Apakah Kamu Masih Mendengarkan Radio?

Tulisanku ini tercipta setelah baca tulisan DV yang ini. Lalu aku teringat akan foto yang pernah kuunggah di akun FB-ku. Foto radio lawas punya Mbah Kung. Radio itu kudapati tergeletak di salah satu kamar rumah Mbah, lalu kufoto. Situasi saat itu, siang hari. Di ruang tamu dan ruang tengah para tamu masih banyak yang datang melayat Mbah Kung.

radio punya Mbah Kakung
radio punya Mbah Kakung

Oke, jadi ceritanya suatu kali aku pulang ke Jogja. Karena selama tinggal di Jakarta aku (dulu) cukup sering menyetel radio, aku pun iseng-iseng pengin dengar seperti apa sih siaran radio di Jogja? Sebelum menyalakan radio, ingatanku mau tak mau terbang ke masa-masa kuliah dulu. Dulu, saat tinggal di asrama Syantikara, salah satu “kekayaan” yang kumiliki adalah radio. Sementara beberapa teman lain punya walkman (duh, itu barang mewah waktu itu), aku sudah cukup puas punya radio. Jangan bayangkan radio kecil imut dan cantik ya. Radioku ukurannya hampir sama dengan radio punya Mbah itu, hanya saja lebih modern sedikit sentuhannya. Lalu kekayaan keduaku adalah earphone. Kenapa? Karena kalau mendengarkan radio di asrama tidak boleh disetel dengan suara keras, bisa mengganggu teman seunit yang sedang belajar. (Satu unit itu terdiri dari dua ruang belajar, masing-masing dipakai oleh empat anak. Jadi, kami belajar bersama.) Padahal sih tanpa radio pun kadang kehadiranku cukup mengganggu teman yang lain karena suka mengobrol dengan Mbak Tutik. Hahaha. *Dijewer Sr. Ben deh.*  Stasiun radio yang sering kudengarkan saat itu: Rakosa, GCD (yang khasnya: “radio Bukit Patuk Gunung Kidul… ting tung ting tung… radio yang sebaiknya Anda tahu.), Yasika, Swaragama (waktu itu radio ini masih baru, jadi sering muter lagu-lagu saja), trus yang terakhir Geronimo (tapi Geronimo itu paling jarang kudengarkan).
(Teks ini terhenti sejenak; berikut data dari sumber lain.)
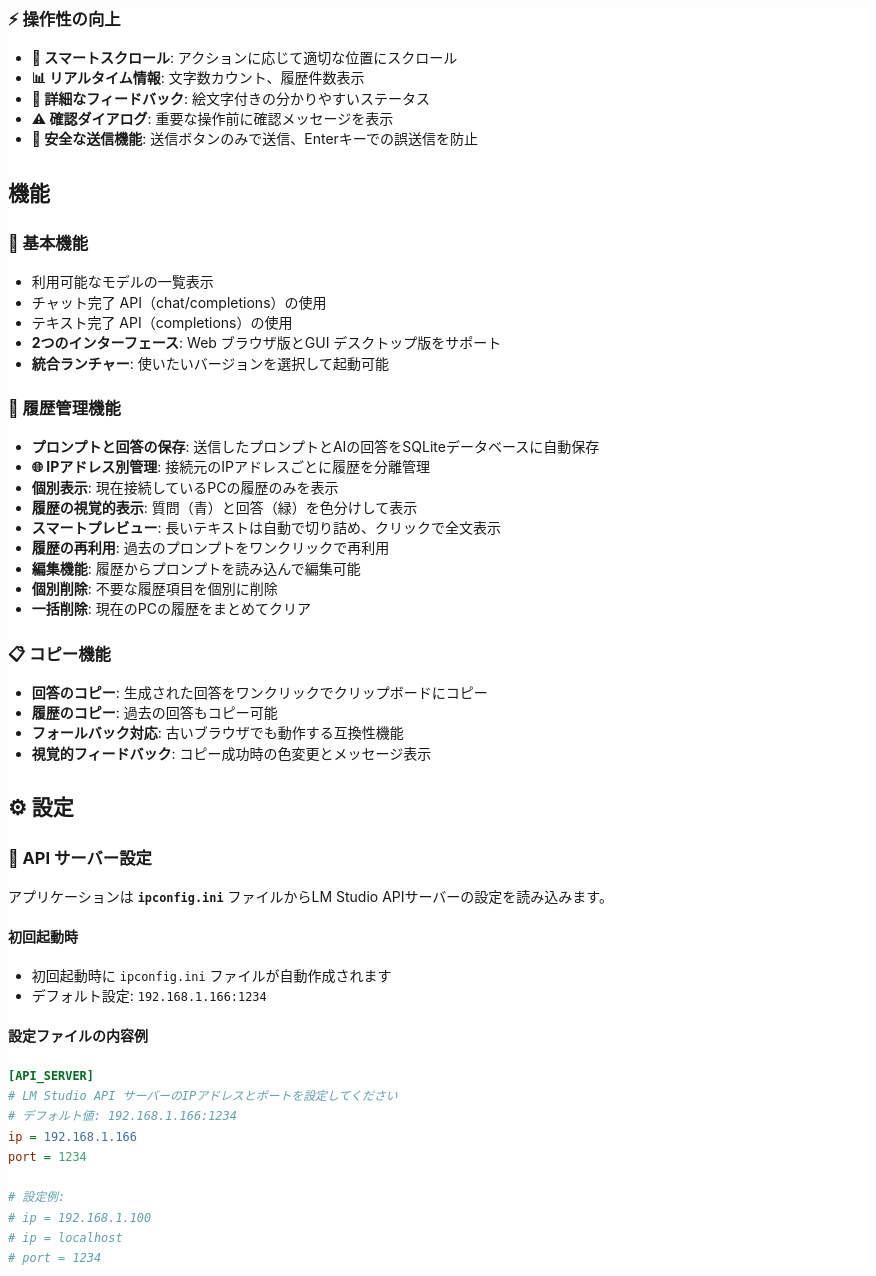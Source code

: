 ### ⚡ 操作性の向上
- **🎯 スマートスクロール**: アクションに応じて適切な位置にスクロール
- **📊 リアルタイム情報**: 文字数カウント、履歴件数表示
- **🔔 詳細なフィードバック**: 絵文字付きの分かりやすいステータス
- **⚠️ 確認ダイアログ**: 重要な操作前に確認メッセージを表示
- **🚀 安全な送信機能**: 送信ボタンのみで送信、Enterキーでの誤送信を防止

## 機能

### 🔧 基本機能
- 利用可能なモデルの一覧表示
- チャット完了 API（chat/completions）の使用
- テキスト完了 API（completions）の使用
- **2つのインターフェース**: Web ブラウザ版とGUI デスクトップ版をサポート
- **統合ランチャー**: 使いたいバージョンを選択して起動可能

### 📝 履歴管理機能
- **プロンプトと回答の保存**: 送信したプロンプトとAIの回答をSQLiteデータベースに自動保存
- **🌐 IPアドレス別管理**: 接続元のIPアドレスごとに履歴を分離管理
- **個別表示**: 現在接続しているPCの履歴のみを表示
- **履歴の視覚的表示**: 質問（青）と回答（緑）を色分けして表示
- **スマートプレビュー**: 長いテキストは自動で切り詰め、クリックで全文表示
- **履歴の再利用**: 過去のプロンプトをワンクリックで再利用
- **編集機能**: 履歴からプロンプトを読み込んで編集可能
- **個別削除**: 不要な履歴項目を個別に削除
- **一括削除**: 現在のPCの履歴をまとめてクリア

### 📋 コピー機能
- **回答のコピー**: 生成された回答をワンクリックでクリップボードにコピー
- **履歴のコピー**: 過去の回答もコピー可能
- **フォールバック対応**: 古いブラウザでも動作する互換性機能
- **視覚的フィードバック**: コピー成功時の色変更とメッセージ表示

## ⚙️ 設定

### 📡 API サーバー設定

アプリケーションは **`ipconfig.ini`** ファイルからLM Studio APIサーバーの設定を読み込みます。

#### 初回起動時
- 初回起動時に `ipconfig.ini` ファイルが自動作成されます
- デフォルト設定: `192.168.1.166:1234`

#### 設定ファイルの内容例
```ini
[API_SERVER]
# LM Studio API サーバーのIPアドレスとポートを設定してください
# デフォルト値: 192.168.1.166:1234
ip = 192.168.1.166
port = 1234

# 設定例:
# ip = 192.168.1.100
# ip = localhost
# port = 1234
```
Eh, aku melamunnya terlalu lama sepertinya.

Iya, jadi akhirnya aku menyetel radio dan sampai di sebuah stasiun radio. Lagi-lagi aku tidak ingat stasiun radio apa itu… 😀 😀 Tapi yang kuingat betul aku seperti tak bisa membedakan aku sedang mendengarkan radio di mana. Aku yang sehari-hari tinggal di Jakarta dan cukup akrab mendengar gaya bicara penyiar dengan logat dan gaya bahasa orang Jakarta (bukan Betawi, sih menurutku, tapi Jakarta yang lu gue, gitu deh), jadi berkata dalam hati, “Aku ki ning Jogja, je… kok penyiare le ngomong nggo boso Jakarta ki piye jaaal?” (Aku sedang di Jogja, tapi kok penyiarnya bicara dengan logat Jakarta?) Aku tidak terlalu lama menyetel radio itu. Kecewa? Ah, itu istilah yang terlalu berlebihan barangkali. Tapi begini maksudku, yang kuinginkan adalah radio dengan nuansa lokal, tapi ternyata kok…? Mungkin bahasa Jakarta itu sangat menarik bagi sebagian (besar?) orang, sehingga mereka merasa perlu mengadopsinya dan memakainya dalam segala hal. Salah seorang temanku pernah mengatakan bahwa dia lebih nyaman bicara dengan bahasa ala anak Jakarta, padahal dia besar di Jogja. Ealah…! Padahal dari tadi aku ngecipris pakai bahasa Jawa dengannya. Tapi mungkin aku perlu move on. Maksudnya, ya barangkali selera pasar kebanyakan adalah bukan orang seperti aku. Seperti orang-orang Jakarta itulah. Bukan aku yang selera ndeso dan memang ndeso ini. 😀 😀 Harap maklum ya, Teman-teman. Dari dulu sampai sekarang aku sering disindir kalau aku medok saat berbicara dalam bahasa Indonesia. Memang lidah ndeso ini susah untuk diajak lebih berselera kota.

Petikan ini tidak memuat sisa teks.